Collected data
* * *
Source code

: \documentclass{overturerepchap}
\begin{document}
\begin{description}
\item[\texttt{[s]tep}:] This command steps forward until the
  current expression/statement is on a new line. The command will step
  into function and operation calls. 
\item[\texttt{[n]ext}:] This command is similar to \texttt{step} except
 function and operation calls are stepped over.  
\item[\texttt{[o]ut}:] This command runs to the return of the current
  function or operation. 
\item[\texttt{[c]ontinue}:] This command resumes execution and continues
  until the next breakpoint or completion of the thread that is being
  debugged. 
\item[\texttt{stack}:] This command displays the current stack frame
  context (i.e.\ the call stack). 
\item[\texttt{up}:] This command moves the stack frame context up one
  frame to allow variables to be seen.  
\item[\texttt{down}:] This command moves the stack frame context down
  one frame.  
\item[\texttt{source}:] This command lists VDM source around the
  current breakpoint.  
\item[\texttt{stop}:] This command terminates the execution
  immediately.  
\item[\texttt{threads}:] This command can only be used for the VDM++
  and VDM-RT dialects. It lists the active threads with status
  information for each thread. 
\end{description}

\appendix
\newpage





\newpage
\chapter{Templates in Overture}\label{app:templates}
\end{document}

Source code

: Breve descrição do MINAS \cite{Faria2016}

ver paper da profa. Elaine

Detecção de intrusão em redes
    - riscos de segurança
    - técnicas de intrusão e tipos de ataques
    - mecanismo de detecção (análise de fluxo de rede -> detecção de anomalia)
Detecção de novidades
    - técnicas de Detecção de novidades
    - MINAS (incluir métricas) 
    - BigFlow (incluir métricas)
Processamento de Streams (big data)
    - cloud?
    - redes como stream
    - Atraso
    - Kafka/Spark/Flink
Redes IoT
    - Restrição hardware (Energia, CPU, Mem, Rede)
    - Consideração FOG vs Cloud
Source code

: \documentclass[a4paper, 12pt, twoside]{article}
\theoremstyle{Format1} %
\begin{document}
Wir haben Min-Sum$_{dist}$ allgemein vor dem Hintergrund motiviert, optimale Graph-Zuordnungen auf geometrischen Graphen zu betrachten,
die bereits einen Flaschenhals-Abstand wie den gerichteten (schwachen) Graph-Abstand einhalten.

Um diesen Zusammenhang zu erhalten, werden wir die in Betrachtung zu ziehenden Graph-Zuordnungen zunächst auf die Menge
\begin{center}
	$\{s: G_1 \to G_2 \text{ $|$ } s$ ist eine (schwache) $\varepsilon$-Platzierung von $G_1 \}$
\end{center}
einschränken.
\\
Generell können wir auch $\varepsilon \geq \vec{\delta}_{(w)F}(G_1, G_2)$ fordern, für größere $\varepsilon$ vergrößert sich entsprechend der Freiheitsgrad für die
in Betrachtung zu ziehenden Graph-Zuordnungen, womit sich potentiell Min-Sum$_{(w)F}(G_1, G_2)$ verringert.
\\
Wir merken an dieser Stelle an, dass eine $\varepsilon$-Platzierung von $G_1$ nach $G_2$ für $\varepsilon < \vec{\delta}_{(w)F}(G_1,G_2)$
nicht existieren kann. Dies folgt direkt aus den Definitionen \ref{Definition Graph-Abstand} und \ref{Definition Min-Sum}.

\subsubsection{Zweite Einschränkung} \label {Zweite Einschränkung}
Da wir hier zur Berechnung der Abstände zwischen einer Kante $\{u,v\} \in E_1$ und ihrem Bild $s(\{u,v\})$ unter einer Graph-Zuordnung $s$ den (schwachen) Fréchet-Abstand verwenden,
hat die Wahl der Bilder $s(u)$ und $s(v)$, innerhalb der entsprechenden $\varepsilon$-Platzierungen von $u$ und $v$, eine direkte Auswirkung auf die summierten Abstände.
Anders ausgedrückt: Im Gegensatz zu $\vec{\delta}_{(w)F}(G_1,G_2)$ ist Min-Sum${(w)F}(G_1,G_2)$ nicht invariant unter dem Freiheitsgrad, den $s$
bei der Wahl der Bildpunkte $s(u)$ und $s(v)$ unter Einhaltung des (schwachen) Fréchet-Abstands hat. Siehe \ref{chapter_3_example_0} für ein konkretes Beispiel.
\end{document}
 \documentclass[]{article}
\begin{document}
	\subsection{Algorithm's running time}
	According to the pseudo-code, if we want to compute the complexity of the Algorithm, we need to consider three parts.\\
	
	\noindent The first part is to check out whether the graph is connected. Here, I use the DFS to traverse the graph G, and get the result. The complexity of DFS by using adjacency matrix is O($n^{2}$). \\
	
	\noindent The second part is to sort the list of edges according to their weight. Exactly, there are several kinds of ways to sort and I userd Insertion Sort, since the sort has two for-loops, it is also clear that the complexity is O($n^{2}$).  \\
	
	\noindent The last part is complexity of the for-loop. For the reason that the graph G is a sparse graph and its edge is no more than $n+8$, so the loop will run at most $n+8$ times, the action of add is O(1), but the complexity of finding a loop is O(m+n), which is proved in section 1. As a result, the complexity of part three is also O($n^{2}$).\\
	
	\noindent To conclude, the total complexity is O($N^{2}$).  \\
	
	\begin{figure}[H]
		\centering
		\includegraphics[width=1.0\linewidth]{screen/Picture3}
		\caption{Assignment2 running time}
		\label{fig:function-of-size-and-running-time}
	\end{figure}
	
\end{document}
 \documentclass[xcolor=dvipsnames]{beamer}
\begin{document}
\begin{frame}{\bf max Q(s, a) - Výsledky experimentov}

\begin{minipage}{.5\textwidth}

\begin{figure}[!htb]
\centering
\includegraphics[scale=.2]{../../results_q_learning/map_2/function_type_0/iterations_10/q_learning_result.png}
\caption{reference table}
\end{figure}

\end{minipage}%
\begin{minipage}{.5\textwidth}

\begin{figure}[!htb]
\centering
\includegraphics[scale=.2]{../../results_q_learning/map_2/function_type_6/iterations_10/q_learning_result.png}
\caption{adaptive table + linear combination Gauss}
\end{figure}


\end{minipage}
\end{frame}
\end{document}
* * *
Could you work out how many lines in the records include "operation"? Answer with the number only.

> _REPLY_
3